*** Opening of GIVEN DATA ***
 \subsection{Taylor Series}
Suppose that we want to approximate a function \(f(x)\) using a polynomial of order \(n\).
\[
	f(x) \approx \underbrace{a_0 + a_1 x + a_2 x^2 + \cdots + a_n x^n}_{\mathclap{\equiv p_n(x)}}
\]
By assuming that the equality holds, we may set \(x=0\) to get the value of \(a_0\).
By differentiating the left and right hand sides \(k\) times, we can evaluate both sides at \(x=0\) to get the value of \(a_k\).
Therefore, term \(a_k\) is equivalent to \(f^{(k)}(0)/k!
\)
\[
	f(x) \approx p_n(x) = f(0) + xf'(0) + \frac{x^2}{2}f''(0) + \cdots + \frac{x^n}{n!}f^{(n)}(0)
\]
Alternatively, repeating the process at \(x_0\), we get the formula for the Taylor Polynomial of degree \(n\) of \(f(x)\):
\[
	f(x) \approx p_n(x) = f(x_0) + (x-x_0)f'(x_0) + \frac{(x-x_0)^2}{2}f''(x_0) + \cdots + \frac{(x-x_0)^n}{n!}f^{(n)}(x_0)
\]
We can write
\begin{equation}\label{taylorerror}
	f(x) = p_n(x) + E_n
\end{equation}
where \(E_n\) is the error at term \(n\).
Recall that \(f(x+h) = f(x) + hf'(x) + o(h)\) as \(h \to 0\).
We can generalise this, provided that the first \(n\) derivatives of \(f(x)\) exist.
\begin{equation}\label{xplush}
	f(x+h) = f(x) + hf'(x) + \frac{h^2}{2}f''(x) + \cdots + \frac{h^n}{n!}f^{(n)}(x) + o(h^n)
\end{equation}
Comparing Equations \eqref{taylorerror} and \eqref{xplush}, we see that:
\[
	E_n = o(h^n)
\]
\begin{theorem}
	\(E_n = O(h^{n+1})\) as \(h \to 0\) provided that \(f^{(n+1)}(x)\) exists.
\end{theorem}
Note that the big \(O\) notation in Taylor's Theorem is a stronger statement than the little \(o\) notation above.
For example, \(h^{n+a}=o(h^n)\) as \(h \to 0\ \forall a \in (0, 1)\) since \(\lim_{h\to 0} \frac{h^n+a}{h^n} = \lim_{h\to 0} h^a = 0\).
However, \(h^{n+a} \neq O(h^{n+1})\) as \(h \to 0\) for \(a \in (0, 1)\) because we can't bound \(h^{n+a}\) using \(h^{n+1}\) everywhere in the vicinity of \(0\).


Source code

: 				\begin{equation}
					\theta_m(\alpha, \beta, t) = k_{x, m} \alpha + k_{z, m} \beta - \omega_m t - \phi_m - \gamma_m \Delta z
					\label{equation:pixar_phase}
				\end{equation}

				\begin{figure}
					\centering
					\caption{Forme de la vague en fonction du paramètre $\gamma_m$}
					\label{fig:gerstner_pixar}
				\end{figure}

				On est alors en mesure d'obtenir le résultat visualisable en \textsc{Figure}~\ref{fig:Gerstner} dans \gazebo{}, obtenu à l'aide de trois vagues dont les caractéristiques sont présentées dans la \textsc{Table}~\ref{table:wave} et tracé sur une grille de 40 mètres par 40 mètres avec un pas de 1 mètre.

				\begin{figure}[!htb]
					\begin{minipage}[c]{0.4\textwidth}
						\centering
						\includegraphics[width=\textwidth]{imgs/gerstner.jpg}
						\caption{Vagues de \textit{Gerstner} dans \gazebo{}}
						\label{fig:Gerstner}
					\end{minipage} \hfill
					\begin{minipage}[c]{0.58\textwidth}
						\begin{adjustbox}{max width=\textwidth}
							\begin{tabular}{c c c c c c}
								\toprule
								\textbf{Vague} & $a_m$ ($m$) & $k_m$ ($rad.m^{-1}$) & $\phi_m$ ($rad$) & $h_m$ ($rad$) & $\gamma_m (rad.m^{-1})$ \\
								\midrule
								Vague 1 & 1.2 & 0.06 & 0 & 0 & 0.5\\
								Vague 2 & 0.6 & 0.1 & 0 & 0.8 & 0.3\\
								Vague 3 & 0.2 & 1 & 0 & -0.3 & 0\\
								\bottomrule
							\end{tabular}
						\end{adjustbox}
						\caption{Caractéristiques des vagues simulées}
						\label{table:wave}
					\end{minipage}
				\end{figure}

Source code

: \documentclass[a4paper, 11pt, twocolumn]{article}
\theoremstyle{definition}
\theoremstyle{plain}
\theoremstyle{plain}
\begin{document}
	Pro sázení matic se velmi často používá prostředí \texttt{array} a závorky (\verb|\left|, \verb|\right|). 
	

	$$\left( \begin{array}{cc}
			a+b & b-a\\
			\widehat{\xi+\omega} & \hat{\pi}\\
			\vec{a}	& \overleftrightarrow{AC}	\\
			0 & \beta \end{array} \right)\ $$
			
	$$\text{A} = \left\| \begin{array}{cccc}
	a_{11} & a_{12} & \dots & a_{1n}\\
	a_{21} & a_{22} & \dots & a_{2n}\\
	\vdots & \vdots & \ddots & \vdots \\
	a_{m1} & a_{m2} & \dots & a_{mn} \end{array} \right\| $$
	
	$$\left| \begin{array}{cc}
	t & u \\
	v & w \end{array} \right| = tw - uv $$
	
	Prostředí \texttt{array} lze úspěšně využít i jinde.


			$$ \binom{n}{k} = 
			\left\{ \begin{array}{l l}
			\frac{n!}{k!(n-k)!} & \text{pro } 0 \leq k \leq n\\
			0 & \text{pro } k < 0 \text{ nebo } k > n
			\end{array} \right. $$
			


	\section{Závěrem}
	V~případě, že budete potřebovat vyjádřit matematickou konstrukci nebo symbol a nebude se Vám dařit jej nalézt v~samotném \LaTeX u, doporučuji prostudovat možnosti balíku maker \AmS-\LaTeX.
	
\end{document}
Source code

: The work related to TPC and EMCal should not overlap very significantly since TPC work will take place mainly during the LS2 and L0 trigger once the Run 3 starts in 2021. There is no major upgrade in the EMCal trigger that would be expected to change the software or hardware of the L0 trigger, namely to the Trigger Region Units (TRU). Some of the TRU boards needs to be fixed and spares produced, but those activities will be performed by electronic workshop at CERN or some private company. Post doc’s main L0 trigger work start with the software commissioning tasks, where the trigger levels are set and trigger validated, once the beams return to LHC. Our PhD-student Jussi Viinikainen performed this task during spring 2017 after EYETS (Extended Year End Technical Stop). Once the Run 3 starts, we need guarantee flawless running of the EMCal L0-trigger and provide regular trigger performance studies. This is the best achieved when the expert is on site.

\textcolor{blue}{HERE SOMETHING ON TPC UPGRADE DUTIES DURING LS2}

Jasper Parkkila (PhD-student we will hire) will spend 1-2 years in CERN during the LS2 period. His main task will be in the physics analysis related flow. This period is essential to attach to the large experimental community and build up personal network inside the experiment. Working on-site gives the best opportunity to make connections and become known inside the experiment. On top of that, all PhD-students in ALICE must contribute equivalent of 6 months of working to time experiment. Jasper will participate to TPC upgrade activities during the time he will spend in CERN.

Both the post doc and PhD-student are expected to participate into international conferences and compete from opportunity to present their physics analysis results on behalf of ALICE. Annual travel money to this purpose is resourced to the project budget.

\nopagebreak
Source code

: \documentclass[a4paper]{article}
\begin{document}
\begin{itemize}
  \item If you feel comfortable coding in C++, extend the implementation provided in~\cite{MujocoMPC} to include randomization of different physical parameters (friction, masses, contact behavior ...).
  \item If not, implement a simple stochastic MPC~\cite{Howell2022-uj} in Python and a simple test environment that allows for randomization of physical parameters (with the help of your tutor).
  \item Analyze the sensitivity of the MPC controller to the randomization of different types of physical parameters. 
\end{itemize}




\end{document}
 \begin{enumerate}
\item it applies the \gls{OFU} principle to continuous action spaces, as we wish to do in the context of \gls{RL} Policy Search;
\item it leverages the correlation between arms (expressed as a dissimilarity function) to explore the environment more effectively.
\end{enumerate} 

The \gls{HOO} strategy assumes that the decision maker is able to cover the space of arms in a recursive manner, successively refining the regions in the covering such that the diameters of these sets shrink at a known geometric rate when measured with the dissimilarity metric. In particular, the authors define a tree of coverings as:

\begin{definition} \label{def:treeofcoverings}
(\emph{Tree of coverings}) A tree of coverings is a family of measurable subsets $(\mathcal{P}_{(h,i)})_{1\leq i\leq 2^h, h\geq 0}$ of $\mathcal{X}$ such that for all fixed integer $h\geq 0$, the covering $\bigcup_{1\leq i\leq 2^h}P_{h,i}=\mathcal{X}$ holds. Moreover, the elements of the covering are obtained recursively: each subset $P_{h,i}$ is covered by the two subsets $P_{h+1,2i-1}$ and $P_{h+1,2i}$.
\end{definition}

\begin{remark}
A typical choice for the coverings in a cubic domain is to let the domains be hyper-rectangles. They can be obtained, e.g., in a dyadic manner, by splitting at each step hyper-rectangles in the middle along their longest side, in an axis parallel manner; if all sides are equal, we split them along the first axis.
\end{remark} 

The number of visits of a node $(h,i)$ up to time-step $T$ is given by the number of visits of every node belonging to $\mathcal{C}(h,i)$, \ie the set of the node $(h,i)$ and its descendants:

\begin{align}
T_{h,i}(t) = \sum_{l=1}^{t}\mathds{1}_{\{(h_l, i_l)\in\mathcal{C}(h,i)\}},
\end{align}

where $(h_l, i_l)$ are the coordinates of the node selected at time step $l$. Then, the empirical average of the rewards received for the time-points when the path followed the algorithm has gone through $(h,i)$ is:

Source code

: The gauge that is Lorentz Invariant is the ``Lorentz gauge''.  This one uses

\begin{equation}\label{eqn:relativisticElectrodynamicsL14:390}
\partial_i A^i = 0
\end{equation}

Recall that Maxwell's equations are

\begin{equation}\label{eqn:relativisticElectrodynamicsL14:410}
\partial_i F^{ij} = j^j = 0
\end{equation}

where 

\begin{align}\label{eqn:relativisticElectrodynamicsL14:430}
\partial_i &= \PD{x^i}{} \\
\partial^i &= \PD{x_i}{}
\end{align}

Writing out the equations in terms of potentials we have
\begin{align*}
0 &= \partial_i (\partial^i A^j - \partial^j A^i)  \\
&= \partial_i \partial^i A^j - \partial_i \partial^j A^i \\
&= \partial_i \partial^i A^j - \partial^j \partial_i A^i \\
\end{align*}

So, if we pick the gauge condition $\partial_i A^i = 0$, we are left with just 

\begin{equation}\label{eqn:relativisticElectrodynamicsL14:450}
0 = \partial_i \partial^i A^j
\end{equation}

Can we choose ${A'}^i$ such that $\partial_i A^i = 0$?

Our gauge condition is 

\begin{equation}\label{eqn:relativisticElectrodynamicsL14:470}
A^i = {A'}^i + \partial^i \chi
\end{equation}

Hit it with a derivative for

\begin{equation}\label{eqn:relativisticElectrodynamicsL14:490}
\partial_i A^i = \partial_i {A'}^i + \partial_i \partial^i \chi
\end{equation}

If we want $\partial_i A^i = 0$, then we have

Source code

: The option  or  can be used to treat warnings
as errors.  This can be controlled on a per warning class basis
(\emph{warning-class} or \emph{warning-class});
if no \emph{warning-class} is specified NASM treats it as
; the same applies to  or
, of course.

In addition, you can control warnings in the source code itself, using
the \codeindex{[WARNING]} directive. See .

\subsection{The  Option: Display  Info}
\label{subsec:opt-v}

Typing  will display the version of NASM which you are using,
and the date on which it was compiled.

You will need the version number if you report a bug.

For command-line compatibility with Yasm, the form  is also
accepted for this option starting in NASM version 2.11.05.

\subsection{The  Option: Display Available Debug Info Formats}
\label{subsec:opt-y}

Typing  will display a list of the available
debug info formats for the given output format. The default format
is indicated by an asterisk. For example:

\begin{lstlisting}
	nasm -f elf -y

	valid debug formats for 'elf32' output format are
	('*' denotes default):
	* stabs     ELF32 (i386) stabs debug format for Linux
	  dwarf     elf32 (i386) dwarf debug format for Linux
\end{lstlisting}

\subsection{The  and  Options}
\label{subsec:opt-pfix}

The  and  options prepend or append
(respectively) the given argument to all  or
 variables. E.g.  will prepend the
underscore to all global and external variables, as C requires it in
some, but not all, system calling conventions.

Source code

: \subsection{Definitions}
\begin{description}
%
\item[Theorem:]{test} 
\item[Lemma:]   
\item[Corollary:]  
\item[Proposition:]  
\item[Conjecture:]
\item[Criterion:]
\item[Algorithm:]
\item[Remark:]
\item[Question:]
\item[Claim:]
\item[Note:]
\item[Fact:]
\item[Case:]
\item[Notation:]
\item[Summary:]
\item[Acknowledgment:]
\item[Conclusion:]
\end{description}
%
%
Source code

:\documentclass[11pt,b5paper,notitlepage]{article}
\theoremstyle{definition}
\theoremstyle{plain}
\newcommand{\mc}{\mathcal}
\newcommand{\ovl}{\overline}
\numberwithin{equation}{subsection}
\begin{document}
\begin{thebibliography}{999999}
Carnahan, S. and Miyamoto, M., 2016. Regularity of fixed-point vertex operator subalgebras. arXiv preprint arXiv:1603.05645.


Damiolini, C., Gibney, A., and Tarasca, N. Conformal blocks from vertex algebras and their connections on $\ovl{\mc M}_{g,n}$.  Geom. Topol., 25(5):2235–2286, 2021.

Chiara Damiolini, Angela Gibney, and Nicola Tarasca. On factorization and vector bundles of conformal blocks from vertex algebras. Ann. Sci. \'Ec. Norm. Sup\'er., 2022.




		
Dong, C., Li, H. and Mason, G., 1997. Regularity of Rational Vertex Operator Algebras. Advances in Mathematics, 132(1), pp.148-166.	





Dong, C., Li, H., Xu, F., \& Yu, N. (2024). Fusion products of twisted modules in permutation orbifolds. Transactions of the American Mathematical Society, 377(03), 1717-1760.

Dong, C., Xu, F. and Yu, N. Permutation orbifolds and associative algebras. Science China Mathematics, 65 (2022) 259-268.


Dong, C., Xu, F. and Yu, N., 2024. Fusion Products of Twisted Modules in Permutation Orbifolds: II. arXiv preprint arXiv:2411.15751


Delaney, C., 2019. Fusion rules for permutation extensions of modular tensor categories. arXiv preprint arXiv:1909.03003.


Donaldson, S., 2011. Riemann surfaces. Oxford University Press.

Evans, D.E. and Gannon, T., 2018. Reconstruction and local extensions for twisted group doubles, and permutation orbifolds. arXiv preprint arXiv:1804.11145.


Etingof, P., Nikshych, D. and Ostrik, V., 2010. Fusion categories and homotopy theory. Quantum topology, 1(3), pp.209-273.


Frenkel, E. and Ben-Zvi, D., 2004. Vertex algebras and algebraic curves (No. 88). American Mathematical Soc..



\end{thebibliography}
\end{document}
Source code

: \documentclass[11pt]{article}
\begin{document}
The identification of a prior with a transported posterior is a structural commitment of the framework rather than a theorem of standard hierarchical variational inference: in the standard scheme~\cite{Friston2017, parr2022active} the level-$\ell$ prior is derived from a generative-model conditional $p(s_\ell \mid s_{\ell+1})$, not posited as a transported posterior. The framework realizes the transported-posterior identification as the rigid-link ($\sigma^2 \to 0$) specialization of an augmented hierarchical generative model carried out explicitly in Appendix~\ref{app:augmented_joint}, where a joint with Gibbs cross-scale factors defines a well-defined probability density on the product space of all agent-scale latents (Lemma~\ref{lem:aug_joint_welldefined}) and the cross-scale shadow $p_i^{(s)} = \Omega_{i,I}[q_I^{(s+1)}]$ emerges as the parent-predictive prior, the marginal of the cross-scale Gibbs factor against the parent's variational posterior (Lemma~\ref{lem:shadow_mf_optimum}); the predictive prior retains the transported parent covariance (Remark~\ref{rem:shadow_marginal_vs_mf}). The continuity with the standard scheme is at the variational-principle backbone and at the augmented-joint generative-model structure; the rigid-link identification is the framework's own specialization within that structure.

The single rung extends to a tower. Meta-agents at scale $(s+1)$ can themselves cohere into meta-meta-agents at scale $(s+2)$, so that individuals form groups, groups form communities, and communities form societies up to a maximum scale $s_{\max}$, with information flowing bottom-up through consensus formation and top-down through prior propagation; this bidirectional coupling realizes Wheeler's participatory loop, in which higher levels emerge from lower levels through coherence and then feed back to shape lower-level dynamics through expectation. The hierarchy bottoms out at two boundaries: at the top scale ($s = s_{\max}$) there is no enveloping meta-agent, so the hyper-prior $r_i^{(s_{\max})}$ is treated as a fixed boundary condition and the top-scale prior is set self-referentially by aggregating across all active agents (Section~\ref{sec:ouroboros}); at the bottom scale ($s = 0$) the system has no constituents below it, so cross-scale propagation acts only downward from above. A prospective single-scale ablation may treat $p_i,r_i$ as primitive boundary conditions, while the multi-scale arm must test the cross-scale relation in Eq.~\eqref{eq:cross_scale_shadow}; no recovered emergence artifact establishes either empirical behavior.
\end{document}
*** Close of GIVEN DATA ***
If a line in the records above includes the string "warnings", copy it.

ANSWER SECTION
: The option  or  can be used to treat warnings
In addition, you can control warnings in the source code itself, using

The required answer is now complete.